===== DATASET EXCERPTS
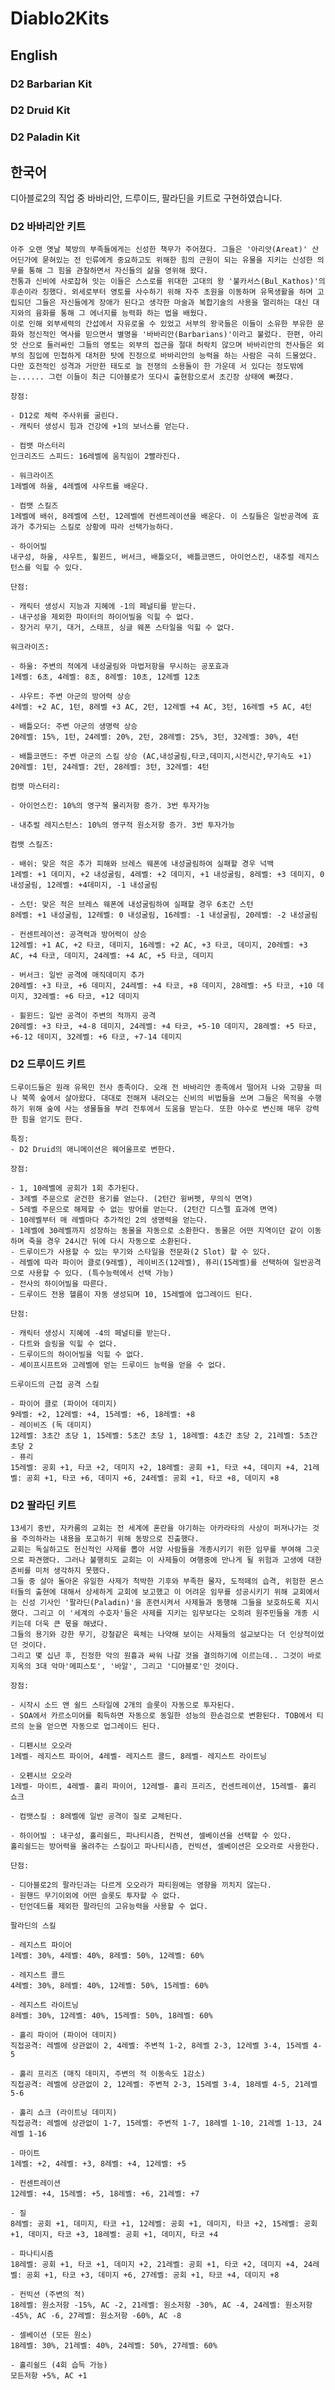 # Diablo2Kits

## English

### D2 Barbarian Kit

### D2 Druid Kit

### D2 Paladin Kit

## 한국어

디아블로2의 직업 중 바바리안, 드루이드, 팔라딘을 키트로 구현하였습니다.  

### D2 바바리안 키트

    아주 오랜 옛날 북방의 부족들에게는 신성한 책무가 주어졌다. 그들은 '아리앗(Areat)' 산 어딘가에 묻혀있는 전 인류에게 중요하고도 위해한 힘의 근원이 되는 유물을 지키는 신성한 의무를 통해 그 힘을 관찰하면서 자신들의 삶을 영위해 왔다.
    전통과 신비에 사로잡혀 잇는 이들은 스스로를 위대한 고대의 왕 '불카서스(Bul_Kathos)'의 후손이라 칭했다. 외세로부터 영토를 사수하기 위해 자주 초원을 이동하며 유목생활을 하며 고립되던 그들은 자신들에게 장애가 된다고 생각한 마술과 복합기술의 사용을 멀리하는 대신 대지와의 융화를 통해 그 에너지를 능력화 하는 법을 배웠다.
    이로 인해 외부세력의 간섭에서 자유로울 수 있었고 서부의 왕국들은 이들이 소유한 부유한 문화와 정신적인 역사를 믿으면서 별명을 '바바리안(Barbarians)'이라고 불렀다. 한편, 아리앗 산으로 둘러싸인 그들의 영토는 외부의 접근을 절대 허락치 않으며 바바리안의 전사들은 외부의 침입에 민첩하게 대처한 탓에 진정으로 바바리안의 능력을 하는 사람은 극히 드물었다.
    다만 호전적인 성격과 거만한 태도로 늘 전쟁의 소용돌이 한 가운데 서 있다는 정도밖에는...... 그런 이들이 최근 디아블로가 또다시 출현함으로서 초긴장 상태에 빠졌다.

    장점:

    - D12로 체력 주사위를 굴린다.
    - 캐릭터 생성시 힘과 건강에 +1의 보너스를 얻는다.

    - 컴뱃 마스터리
    인크리즈드 스피드: 16레벨에 움직임이 2빨라진다.

    - 워크라이즈
    1레벨에 하울, 4레벨에 샤우트를 배운다.

    - 컴뱃 스킬즈
    1레벨에 배쉬, 8레벨에 스턴, 12레벨에 컨센트레이션을 배운다. 이 스킬들은 일반공격에 효과가 추가되는 스킬로 상황에 따라 선택가능하다.

    - 하이어빌
    내구성, 하울, 샤우트, 휠윈드, 버서크, 배틀오더, 배틀코맨드, 아이언스킨, 내추럴 레지스턴스를 익힐 수 있다.

    단점:

    - 캐릭터 생성시 지능과 지혜에 -1의 페널티를 받는다.
    - 내구성을 제외한 파이터의 하이어빌을 익힐 수 없다.
    - 장거리 무기, 대거, 스태프, 싱글 웨폰 스타일을 익힐 수 없다.

    워크라이즈:

    - 하울: 주변의 적에게 내성굴림와 마법저항을 무시하는 공포효과
    1레벨: 6초, 4레벨: 8초, 8레벨: 10초, 12레벨 12초

    - 샤우트: 주변 아군의 방어력 상승
    4레벨: +2 AC, 1턴, 8레벨 +3 AC, 2턴, 12레벨 +4 AC, 3턴, 16레벨 +5 AC, 4턴

    - 배틀오더: 주변 아군의 생명력 상승
    20레벨: 15%, 1턴, 24레벨: 20%, 2턴, 28레벨: 25%, 3턴, 32레벨: 30%, 4턴

    - 배틀코맨드: 주변 아군의 스킬 상승 (AC,내성굴림,타코,데미지,시전시간,무기속도 +1)
    20레벨: 1턴, 24레벨: 2턴, 28레벨: 3턴, 32레벨: 4턴

    컴뱃 마스터리:

    - 아이언스킨: 10%의 영구적 물리저항 증가. 3번 투자가능

    - 내추럴 레지스턴스: 10%의 영구적 원소저항 증가. 3번 투자가능

    컴뱃 스킬즈:

    - 배쉬: 맞은 적은 추가 피해와 브레스 웨폰에 내성굴림하여 실패할 경우 넉백
    1레벨: +1 데미지, +2 내성굴림, 4레벨: +2 데미지, +1 내성굴림, 8레벨: +3 데미지, 0 내성굴림, 12레벨: +4데미지, -1 내성굴림

    - 스턴: 맞은 적은 브레스 웨폰에 내성굴림하여 실패할 경우 6초간 스턴
    8레벨: +1 내성굴림, 12레벨: 0 내성굴림, 16레벨: -1 내성굴림, 20레벨: -2 내성굴림

    - 컨센트레이션: 공격력과 방어력이 상승
    12레벨: +1 AC, +2 타코, 데미지, 16레벨: +2 AC, +3 타코, 데미지, 20레벨: +3 AC, +4 타코, 데미지, 24레벨: +4 AC, +5 타코, 데미지

    - 버서크: 일반 공격에 매직데미지 추가
    20레벨: +3 타코, +6 데미지, 24레벨: +4 타코, +8 데미지, 28레벨: +5 타코, +10 데미지, 32레벨: +6 타코, +12 데미지

    - 휠윈드: 일반 공격이 주변의 적까지 공격
    20레벨: +3 타코, +4-8 데미지, 24레벨: +4 타코, +5-10 데미지, 28레벨: +5 타코, +6-12 데미지, 32레벨: +6 타코, +7-14 데미지

### D2 드루이드 키트

    드루이드들은 원래 유목민 전사 종족이다. 오래 전 바바리안 종족에서 떨어저 나와 고향을 떠나 북쪽 숲에서 살아왔다. 대대로 전해져 내려오는 신비의 비법들을 쓰며 그들은 목적을 수행하기 위해 숲에 사는 생물들을 부려 전투에서 도움을 받는다. 또한 야수로 변신해 매우 강력한 힘을 얻기도 한다.

    특징:
    - D2 Druid의 애니메이션은 웨어울프로 변한다.

    장점:

    - 1, 10레벨에 공회가 1회 추가된다.
    - 3레벨 주문으로 굳건한 용기를 얻는다. (2턴간 윙버펫, 무의식 면역)
    - 5레벨 주문으로 해제할 수 없는 방어를 얻는다. (2턴간 디스펠 효과에 면역)
    - 10레벨부터 매 레벨마다 추가적인 2의 생명력을 얻는다.
    - 1레벨에 30레벨까지 성장하는 동물을 자동으로 소환한다. 동물은 어떤 지역이던 같이 이동하며 죽을 경우 24시간 뒤에 다시 자동으로 소환된다.
    - 드루이드가 사용할 수 있는 무기와 스타일을 전문화(2 Slot) 할 수 있다.
    - 레벨에 따라 파이어 클로(9레벨), 레이비즈(12레벨), 퓨리(15레벨)를 선택하여 일반공격으로 사용할 수 있다. (특수능력에서 선택 가능)
    - 전사의 하이어빌을 따른다.
    - 드루이드 전용 헬름이 자동 생성되며 10, 15레벨에 업그레이드 된다.

    단점:

    - 캐릭터 생성시 지혜에 -4의 페널티를 받는다.
    - 다트와 슬링을 익힐 수 없다.
    - 드루이드의 하이어빌을 익힐 수 없다.
    - 셰이프시프트와 고레벨에 얻는 드루이드 능력을 얻을 수 없다.

    드루이드의 근접 공격 스킬

    - 파이어 클로 (파이어 데미지)
    9레벨: +2, 12레벨: +4, 15레벨: +6, 18레벨: +8
    - 레이비즈 (독 데미지)
    12레벨: 3초간 초당 1, 15레벨: 5초간 초당 1, 18레벨: 4초간 초당 2, 21레벨: 5초간 초당 2
    - 퓨리
    15레벨: 공회 +1, 타코 +2, 데미지 +2, 18레벨: 공회 +1, 타코 +4, 데미지 +4, 21레벨: 공회 +1, 타코 +6, 데미지 +6, 24레벨: 공회 +1, 타코 +8, 데미지 +8

### D2 팔라딘 키트

    13세기 중반, 자카룸의 교회는 전 세계에 혼란을 야기하는 아카라타의 사상이 퍼져나가는 것을 주의하라는 내용을 포고하기 위해 동방으로 진출했다.
    교회는 독실하고도 헌신적인 사제를 뽑아 서양 사람들을 개종시키기 위한 임무를 부여해 그곳으로 파견했다. 그러나 불행히도 교회는 이 사제들이 여행중에 만나게 될 위험과 고생에 대한 준비를 미처 생각하지 못했다.
    그들 중 살아 돌아온 유일한 사제가 척박한 기후와 부족한 물자, 도적떼의 습격, 위험한 몬스터들의 출현에 대해서 상세하게 교회에 보고했고 이 어려운 임무를 성공시키기 위해 교회에서는 신성 기사인 '팔라딘(Paladin)'을 훈련시켜서 사제들과 동행해 그들을 보호하도록 지시했다. 그리고 이 '세계의 수호자'들은 사제를 지키는 임무보다는 오히려 원주민들을 개종 시키는데 더욱 큰 몫을 해냈다.
    그들의 용기와 강한 무기, 강철같은 육체는 나약해 보이는 사제들의 설교보다는 더 인상적이었던 것이다.
    그리고 몇 십년 후, 진정한 악의 원흉과 싸워 나갈 것을 결의하기에 이르는데.. 그것이 바로 지옥의 3대 악마'메피스토', '바알', 그리고 '디아블로'인 것이다.

    장점:

    - 시작시 소드 앤 쉴드 스타일에 2개의 슬롯이 자동으로 투자된다.
    - SOA에서 카르소미어를 획득하면 자동으로 동일한 성능의 한손검으로 변환된다. TOB에서 티르의 눈을 얻으면 자동으로 업그레이드 된다.

    - 디펜시브 오오라
    1레벨- 레지스트 파이어, 4레벨- 레지스트 콜드, 8레벨- 레지스트 라이트닝

    - 오펜시브 오오라
    1레벨- 마이트, 4레벨- 홀리 파이어, 12레벨- 홀리 프리즈, 컨센트레이션, 15레벨- 홀리 쇼크

    - 컴뱃스킬 : 8레벨에 일반 공격이 질로 교체된다.

    - 하이어빌 : 내구성, 홀리쉴드, 파나티시즘, 컨빅션, 셀베이션을 선택할 수 있다.
    홀리쉴드는 방어력을 올려주는 스킬이고 파나티시즘, 컨빅션, 셀베이션은 오오라로 사용한다.

    단점:

    - 디아블로2의 팔라딘과는 다르게 오오라가 파티원에는 영향을 끼치지 않는다.
    - 원핸드 무기이외에 어떤 슬롯도 투자할 수 없다.
    - 턴언데드를 제외한 팔라딘의 고유능력을 사용할 수 없다.

    팔라딘의 스킬

    - 레지스트 파이어
    1레벨: 30%, 4레벨: 40%, 8레벨: 50%, 12레벨: 60%

    - 레지스트 콜드
    4레벨: 30%, 8레벨: 40%, 12레벨: 50%, 15레벨: 60%

    - 레지스트 라이트닝
    8레벨: 30%, 12레벨: 40%, 15레벨: 50%, 18레벨: 60%

    - 홀리 파이어 (파이어 데미지)
    직접공격: 레벨에 상관없이 2, 4레벨: 주변적 1-2, 8레벨 2-3, 12레벨 3-4, 15레벨 4-5

    - 홀리 프리즈 (매직 데미지, 주변의 적 이동속도 1감소)
    직접공격: 레벨에 상관없이 2, 12레벨: 주변적 2-3, 15레벨 3-4, 18레벨 4-5, 21레벨 5-6

    - 홀리 쇼크 (라이트닝 데미지)
    직접공격: 레벨에 상관없이 1-7, 15레벨: 주변적 1-7, 18레벨 1-10, 21레벨 1-13, 24레벨 1-16

    - 마이트
    1레벨: +2, 4레벨: +3, 8레벨: +4, 12레벨: +5

    - 컨센트레이션
    12레벨: +4, 15레벨: +5, 18레벨: +6, 21레벨: +7

    - 질
    8레벨: 공회 +1, 데미지, 타코 +1, 12레벨: 공회 +1, 데미지, 타코 +2, 15레벨: 공회 +1, 데미지, 타코 +3, 18레벨: 공회 +1, 데미지, 타코 +4

    - 파나티시즘
    18레벨: 공회 +1, 타코 +1, 데미지 +2, 21레벨: 공회 +1, 타코 +2, 데미지 +4, 24레벨: 공회 +1, 타코 +3, 데미지 +6, 27레벨: 공회 +1, 타코 +4, 데미지 +8

    - 컨빅션 (주변의 적)
    18레벨: 원소저항 -15%, AC -2, 21레벨: 원소저항 -30%, AC -4, 24레벨: 원소저항 -45%, AC -6, 27레벨: 원소저항 -60%, AC -8

    - 셀베이션 (모든 원소)
    18레벨: 30%, 21레벨: 40%, 24레벨: 50%, 27레벨: 60%

    - 홀리쉴드 (4회 습득 가능)
    모든저항 +5%, AC +1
==========
THE TASK:
There is a line with "- 레이비즈 (독 데미지)" and a line with "13세기 중반, 자카룸의" above. Copy exactly those two lines and all lines between them, with nothing else.

RESULT BELOW:
    - 레이비즈 (독 데미지)
    12레벨: 3초간 초당 1, 15레벨: 5초간 초당 1, 18레벨: 4초간 초당 2, 21레벨: 5초간 초당 2
    - 퓨리
    15레벨: 공회 +1, 타코 +2, 데미지 +2, 18레벨: 공회 +1, 타코 +4, 데미지 +4, 21레벨: 공회 +1, 타코 +6, 데미지 +6, 24레벨: 공회 +1, 타코 +8, 데미지 +8

### D2 팔라딘 키트

    13세기 중반, 자카룸의 교회는 전 세계에 혼란을 야기하는 아카라타의 사상이 퍼져나가는 것을 주의하라는 내용을 포고하기 위해 동방으로 진출했다.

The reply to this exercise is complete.